What occurs to me is that there is a lot of discussion about job creators which makes very little sense to me. In a former lifetime, I owned and ran a business, and at its peak, there were over 80 people who worked for me. I wasn't a job creator. The people I did business with, my customers, were the job creators. When I started, I had four employees. As business increased, I hired more people, and we became more diversified. We had established a reputation for both service and quality, and word spread, and as our volume increased, in order to maintain that reputation, we brought on more people. It isn't wealthy people making investments that create jobs, it's people spending money on goods and services which they want and need.
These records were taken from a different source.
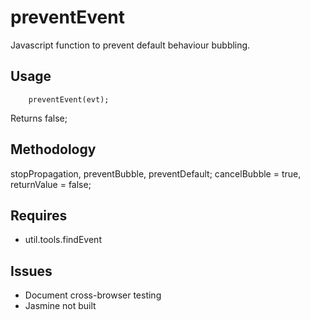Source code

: # preventEvent
Javascript function to prevent default behaviour bubbling.

## Usage

```
    preventEvent(evt);
```
Returns false;

## Methodology
stopPropagation, preventBubble, preventDefault; cancelBubble = true, returnValue = false;

## Requires

* util.tools.findEvent

## Issues

* Document cross-browser testing
* Jasmine not built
If helping the job creators is a reasonable goal of the government, then putting policies in place to put Americans back to work is the only real way to support job creators. The more people who have more to spend, the more jobs will be created. According to an association of engineers, civil engineers I think, America has 2.2 trillion dollars worth of infrastructure creation, repair and maintenance that needs to be done. Even if its spread over 10 years, $220 billion dollars will put a lot of people back to work doing things which need to be done. It will also help bring back the support services for the businesses, reduce the government outlay for unemployment (the amount of which is never discussed and financial statistics are not readily available), open doors for the youth who will be the source of future development, and will help reduce our national debt. The rich aren't job creators, and its time we all get that message.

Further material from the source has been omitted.